When getting gas, avoid the “fill up” option as they put a large hold on your account and reimburse you in a week for what you didn’t use. It can be annoying or tricky, depending on what your budget is. When we went, a gallon cost about $7-8 and after 7 days of driving the entire countryside, our total came to about $400. If you’re traveling the island counterclockwise, make sure you fill up as much as possible after Höfn then when you’re in Akureyri as everything gets more scarce as you travel into the west coast.
There is a $10 toll between Snaefellsnes and Reykjavík.
Though dining out can get really expensive (expect a “cheap meal” to run you about $15), there are some more affordable options. There are tons of cafes or bakeries that offer unlimited soup and bread. Sometimes it also comes with salad, coffee/tea and dessert too (like at Iceland Street Food which cost about $15/pp with a voucher for their beer next door). Most often, we would just make sandwiches for lunch. There were tons of pre-made sandwiches (with vegan options) for less than $10 or you could cut the costs even more by grabbing a loaf of bread and pb&j. Bonus was my favorite out of the trio of budget grocery chains (which included netto and kronan). It was there I found a dairy free chocolate hazelnut spread that I enjoyed way too much and where J could enjoy some of their complimentary coffee. Lunch for J was often made with their ready made shrimp and lox sandwich filling for about $4 which made several sandwiches.

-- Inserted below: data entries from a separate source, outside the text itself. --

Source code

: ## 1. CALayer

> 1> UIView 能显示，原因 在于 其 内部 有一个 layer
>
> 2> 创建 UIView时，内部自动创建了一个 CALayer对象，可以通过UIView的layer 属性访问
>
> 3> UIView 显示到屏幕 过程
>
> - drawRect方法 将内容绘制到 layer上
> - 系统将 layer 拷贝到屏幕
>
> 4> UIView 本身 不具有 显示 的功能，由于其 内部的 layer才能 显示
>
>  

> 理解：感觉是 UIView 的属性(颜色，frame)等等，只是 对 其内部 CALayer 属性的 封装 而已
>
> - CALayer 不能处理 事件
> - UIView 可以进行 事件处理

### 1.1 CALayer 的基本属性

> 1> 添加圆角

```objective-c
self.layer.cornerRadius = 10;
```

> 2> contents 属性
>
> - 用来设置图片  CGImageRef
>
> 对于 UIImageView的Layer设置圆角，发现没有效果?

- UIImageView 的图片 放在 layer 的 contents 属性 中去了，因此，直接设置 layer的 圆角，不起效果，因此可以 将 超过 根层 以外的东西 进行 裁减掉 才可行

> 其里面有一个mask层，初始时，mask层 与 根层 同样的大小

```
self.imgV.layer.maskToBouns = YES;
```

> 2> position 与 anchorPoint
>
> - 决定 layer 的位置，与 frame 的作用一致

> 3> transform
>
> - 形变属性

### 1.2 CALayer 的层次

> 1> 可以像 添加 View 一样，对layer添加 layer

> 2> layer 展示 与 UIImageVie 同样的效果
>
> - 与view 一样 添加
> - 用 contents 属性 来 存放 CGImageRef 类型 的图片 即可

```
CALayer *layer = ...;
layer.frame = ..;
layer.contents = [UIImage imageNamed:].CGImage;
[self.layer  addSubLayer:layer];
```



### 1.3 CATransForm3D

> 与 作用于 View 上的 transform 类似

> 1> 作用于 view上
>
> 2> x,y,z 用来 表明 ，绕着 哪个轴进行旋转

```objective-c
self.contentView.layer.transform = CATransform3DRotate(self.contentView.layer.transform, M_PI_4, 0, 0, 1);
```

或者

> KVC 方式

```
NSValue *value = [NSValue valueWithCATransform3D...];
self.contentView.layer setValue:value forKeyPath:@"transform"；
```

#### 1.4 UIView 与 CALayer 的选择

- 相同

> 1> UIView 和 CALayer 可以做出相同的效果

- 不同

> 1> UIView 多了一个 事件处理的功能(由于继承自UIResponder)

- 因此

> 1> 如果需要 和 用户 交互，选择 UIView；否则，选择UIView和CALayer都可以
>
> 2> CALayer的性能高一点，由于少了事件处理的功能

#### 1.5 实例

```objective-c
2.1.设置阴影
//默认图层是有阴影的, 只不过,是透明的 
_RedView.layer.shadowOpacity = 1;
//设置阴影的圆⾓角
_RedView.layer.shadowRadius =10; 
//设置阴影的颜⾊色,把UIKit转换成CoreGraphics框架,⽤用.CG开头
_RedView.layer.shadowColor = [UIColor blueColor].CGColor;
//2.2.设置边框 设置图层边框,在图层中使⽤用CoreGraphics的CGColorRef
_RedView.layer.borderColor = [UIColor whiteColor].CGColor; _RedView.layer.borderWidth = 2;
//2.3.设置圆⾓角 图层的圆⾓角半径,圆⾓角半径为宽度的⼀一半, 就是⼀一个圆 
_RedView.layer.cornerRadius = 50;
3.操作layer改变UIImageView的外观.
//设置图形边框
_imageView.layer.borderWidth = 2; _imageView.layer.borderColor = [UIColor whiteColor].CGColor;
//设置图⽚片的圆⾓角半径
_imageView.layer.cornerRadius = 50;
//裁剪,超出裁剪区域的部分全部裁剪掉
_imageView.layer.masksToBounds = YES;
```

On our very last night, we drove to Ölfus or Gata which offered a free campsite. Camping Hamrar in Akureyri was one of our favorite sites but cost $30. Their hot water was plentiful and their facilities were new but since they had an actual kitchen (which was rare), the lines were long and the dining room was full. We didn’t have high expectations for the free campsite but it actually wasn’t bad. There are hot showers for about $4, heated restrooms and a shed type area where you can make your meals with a larder full of provisions to take and give. In the morning, we ambled on over to the onsite cafe and the sweetest little lady had her own duck eggs for sale with a variety of waffles and hot drinks on her menu. Her smile and hospitality alone warmed my soul.
3 free hot springs that are better than the blue lagoon, in my opinion. Better because well, they’re completely free, not man made, nestled out in nature, and if you’re lucky, you can have them all to yourself or enjoy them with the locals.
It’s most likely going to be cold and very windy (very windy in that you actually have to be careful about opening car doors). Wool thermals (and dressing in layers), a rain jacket and waterproof boots were how I managed to wade into ravines or slosh into Gljúfrabúi. Several locals told us that just a week prior, it had been raining non stop. Thankfully, we only got a bit of rain and just a few overnight storms but it’s known to rain a lot and waterproof shoes are an absolute must, even if it’s to step along soggy or muddy terrain to get to your destination. Along your travels, you’re also likely to run into Icelandic horses that are completely unique to Iceland and utterly sweet and charming with their throwback bouffant hairstyle and rockstar-blow-in-the-wind manes.
Most importantly, Iceland is meant to be savored. It’s a most special and magical experience so go slow and take it all in. We went at our pace and even lingered at some of our favorite places and still, in just a weeks time managed to see most of the ring road and make time for the Westfjords and the Snaefellsnes Peninsula with plenty of unexpected gems along the way.